Les excuses de Gerry Sklavounos convaincront-elles?

Le député Gerry Sklavounos sollicitera ce jeudi la grâce du premier ministre Philippe Couillard — et de la population québécoise — dans une première apparition publique depuis son exclusion du caucus libéral il y a plus de deux mois.
Il tentera par tous les moyens de dissiper le parfum de scandale flottant au-dessus de son bureau à l’Assemblée nationale puisque, même s’il a été blanchi dans l’affaire Alice Paquet, il est toujours visé par des allégations de comportement inapproprié.
En effet, plusieurs ex-employées, ex-pages, ex-stagiaires de l’Assemblée nationale ont relaté dans les médias, sous le couvert de l’anonymat, avoir été victimes de propos ou de gestes à caractère sexuel inappropriés de sa part.
L’homme de 42 ans, élu à répétition sous la bannière libérale, saura-t-il convaincre notamment M. Couillard qu’il accomplira désormais ses responsabilités de membre de l’Assemblée nationale avec une probité à toute épreuve… et qu’il ne constituera pas une source distraction ou, pire, une source de danger pour le gouvernement libéral ?
Immanquablement, les excuses publiques de M. Sklavounos sonneront faux, puisqu’elles ont été commandées par M. Couillard, fait valoir le professeur au Département de communication sociale et publique de l’UQAM Olivier Turbide.
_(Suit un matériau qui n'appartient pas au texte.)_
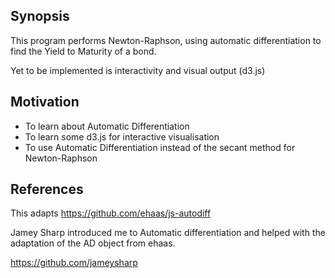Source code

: ## Synopsis

This program performs Newton-Raphson, using automatic differentiation to find the Yield to Maturity of a bond.

Yet to be implemented is interactivity and visual output (d3.js)

## Motivation

* To learn about Automatic Differentiation
* To learn some d3.js for interactive visualisation
* To use Automatic Differentiation instead of the secant method for Newton-Raphson 

## References

This adapts <https://github.com/ehaas/js-autodiff>

Jamey Sharp introduced me to Automatic differentiation and helped with the adaptation of the AD object from ehaas.

<https://github.com/jameysharp>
Le chef du gouvernement exige en effet de la part du député de Laurier-Dorion une « déclaration très forte, très sentie et très sincère sur sa perception des événements, pas celui spécifiquement d’Alice Paquet, qui a été traité par le DPCP, mais d’autres éléments qu’on a vus dans les médias » avant de statuer sur son avenir politique dans la famille libérale. « Quand on croit à un repentir, c’est parce que c’est spontané, c’est senti. Si on sent la mise en scène, la préparation, le calcul, l’intérêt — parce que là il y a un intérêt [derrière une telle opération] —, on n’y croit pas », affirme M. Turbide.
« Tout de suite » après avoir involontairement heurté l’élue néodémocrate Ruth Ellen Brosseau à la Chambre des communes, le premier ministre fédéral Justin Trudeau a offert « sans réserve » ses excuses pour avoir posé un geste « inacceptable ». Il s’agit d’« excuses exemplaires », selon le spécialiste de la gestion médiatique de l’image publique. « M. Trudeau n’a pas hésité. Il a multiplié les excuses. À un moment donné, on trouvait que c’était quasiment trop. »
M. Sklavounos s’est pour sa part emmuré dans le silence depuis que le Directeur des poursuites criminelles et pénales (DPCP) l’a blanchi — il y a une semaine — des allégations d’agression sexuelle portées par Alice Paquet.
Pseudo ou demi-excuses
Le professeur Turbide met en garde contre une éventuelle « instrumentalisation du repentir » par M. Sklavounos « pour redorer son image, sa réputation à des fins stratégiques de réintégration au caucus ». La littérature scientifique regorge de « stratégies pour s’excuser sans vraiment le faire », fait-il remarquer. Un exemple : « On ne va pas s’excuser pour l’offense elle-même, mais pour les conséquences de celle-ci. »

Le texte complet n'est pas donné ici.